------ ENTRIES SHOWN

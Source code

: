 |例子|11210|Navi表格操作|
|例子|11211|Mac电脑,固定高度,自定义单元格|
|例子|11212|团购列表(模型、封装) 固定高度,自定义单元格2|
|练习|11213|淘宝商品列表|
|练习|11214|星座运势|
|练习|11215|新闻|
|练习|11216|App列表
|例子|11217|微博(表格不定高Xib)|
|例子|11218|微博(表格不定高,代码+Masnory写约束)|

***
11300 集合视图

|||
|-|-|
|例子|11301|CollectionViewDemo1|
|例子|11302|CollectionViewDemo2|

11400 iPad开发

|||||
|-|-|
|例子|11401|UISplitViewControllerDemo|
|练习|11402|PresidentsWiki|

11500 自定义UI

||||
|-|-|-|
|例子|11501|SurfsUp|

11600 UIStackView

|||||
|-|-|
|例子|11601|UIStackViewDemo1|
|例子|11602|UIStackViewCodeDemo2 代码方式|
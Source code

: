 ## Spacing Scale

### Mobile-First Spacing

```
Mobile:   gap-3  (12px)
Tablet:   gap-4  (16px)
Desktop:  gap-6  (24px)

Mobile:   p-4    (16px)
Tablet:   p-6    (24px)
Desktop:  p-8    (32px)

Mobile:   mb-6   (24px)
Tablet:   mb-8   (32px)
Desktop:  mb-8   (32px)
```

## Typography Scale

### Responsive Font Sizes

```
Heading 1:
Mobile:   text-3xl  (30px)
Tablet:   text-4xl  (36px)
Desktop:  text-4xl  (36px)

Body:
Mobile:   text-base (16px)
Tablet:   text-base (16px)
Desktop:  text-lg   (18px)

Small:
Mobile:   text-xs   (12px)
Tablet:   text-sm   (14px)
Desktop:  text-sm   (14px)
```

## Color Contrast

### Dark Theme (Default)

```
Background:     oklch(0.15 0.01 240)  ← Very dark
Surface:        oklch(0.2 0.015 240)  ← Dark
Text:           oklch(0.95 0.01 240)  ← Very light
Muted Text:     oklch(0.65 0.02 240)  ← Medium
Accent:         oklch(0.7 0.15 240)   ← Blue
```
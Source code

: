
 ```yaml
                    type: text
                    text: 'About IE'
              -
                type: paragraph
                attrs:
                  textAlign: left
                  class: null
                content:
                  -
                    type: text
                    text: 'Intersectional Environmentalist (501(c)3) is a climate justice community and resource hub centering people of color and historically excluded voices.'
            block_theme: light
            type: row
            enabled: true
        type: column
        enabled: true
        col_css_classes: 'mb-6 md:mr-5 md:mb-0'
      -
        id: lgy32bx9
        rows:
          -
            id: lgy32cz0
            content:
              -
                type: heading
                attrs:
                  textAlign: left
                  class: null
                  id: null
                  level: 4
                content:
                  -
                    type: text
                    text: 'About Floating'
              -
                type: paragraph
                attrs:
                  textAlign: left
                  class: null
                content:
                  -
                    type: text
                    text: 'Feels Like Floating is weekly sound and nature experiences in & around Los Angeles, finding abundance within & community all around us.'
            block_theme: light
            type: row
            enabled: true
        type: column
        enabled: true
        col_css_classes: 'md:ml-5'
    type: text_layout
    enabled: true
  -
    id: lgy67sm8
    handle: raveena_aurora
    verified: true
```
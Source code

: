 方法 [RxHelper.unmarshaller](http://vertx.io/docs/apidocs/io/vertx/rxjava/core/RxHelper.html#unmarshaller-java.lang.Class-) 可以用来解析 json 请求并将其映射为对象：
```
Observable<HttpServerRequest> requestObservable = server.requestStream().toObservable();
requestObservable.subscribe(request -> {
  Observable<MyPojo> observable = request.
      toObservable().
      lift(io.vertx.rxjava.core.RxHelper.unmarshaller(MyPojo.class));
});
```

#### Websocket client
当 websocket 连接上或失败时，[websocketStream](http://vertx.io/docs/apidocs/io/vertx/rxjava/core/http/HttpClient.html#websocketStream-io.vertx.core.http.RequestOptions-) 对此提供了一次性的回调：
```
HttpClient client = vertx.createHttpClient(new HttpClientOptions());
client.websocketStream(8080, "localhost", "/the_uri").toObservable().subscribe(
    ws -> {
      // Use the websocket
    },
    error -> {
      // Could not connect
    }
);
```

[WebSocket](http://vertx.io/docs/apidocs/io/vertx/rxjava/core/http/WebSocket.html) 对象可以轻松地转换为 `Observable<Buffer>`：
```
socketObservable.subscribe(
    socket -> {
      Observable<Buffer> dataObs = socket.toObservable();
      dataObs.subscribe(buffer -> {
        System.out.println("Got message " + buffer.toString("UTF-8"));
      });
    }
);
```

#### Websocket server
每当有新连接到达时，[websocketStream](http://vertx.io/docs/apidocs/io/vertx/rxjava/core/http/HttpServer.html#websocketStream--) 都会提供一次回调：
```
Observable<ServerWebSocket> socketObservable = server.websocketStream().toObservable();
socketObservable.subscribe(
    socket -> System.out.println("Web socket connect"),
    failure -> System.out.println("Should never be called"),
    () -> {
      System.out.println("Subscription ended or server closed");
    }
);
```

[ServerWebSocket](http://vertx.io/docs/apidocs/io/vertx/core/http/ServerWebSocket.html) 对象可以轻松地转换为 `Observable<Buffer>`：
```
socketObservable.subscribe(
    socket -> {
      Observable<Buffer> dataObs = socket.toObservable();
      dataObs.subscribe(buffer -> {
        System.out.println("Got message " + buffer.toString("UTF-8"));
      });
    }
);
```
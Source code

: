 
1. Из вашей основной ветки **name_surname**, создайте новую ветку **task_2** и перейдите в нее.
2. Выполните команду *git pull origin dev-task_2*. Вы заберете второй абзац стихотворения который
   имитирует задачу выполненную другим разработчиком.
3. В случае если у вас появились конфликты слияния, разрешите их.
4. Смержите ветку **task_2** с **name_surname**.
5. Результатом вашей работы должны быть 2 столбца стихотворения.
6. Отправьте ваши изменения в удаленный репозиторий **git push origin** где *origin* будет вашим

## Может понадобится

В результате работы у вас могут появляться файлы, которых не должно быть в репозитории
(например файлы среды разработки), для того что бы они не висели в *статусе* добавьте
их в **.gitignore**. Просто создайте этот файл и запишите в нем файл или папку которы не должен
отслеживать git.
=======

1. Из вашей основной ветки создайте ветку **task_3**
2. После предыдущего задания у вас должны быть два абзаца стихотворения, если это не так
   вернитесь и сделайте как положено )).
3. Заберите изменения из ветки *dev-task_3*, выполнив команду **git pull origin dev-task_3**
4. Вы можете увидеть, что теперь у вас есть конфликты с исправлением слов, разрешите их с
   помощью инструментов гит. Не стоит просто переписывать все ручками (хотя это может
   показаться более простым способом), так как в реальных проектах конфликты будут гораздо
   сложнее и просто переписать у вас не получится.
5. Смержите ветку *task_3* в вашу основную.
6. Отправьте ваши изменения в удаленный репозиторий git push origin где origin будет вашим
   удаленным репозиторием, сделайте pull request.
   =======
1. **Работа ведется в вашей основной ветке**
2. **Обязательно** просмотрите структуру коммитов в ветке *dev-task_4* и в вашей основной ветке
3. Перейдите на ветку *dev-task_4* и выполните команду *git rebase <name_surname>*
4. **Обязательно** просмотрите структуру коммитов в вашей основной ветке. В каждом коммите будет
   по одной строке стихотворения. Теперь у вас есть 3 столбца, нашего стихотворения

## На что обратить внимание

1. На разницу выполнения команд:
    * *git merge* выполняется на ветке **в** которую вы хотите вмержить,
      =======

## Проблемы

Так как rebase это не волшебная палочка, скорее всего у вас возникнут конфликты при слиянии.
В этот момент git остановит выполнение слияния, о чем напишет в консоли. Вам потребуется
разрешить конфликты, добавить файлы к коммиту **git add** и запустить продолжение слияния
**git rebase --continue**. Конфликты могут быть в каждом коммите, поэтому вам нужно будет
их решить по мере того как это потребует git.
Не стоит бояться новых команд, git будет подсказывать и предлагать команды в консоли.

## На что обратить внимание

------------

ASSIGNMENT: Each line that contains "pull" is to be copied from the listing above.

WRITTEN ANSWER:
2. Выполните команду *git pull origin dev-task_2*. Вы заберете второй абзац стихотворения который
3. Заберите изменения из ветки *dev-task_3*, выполнив команду **git pull origin dev-task_3**
   удаленным репозиторием, сделайте pull request.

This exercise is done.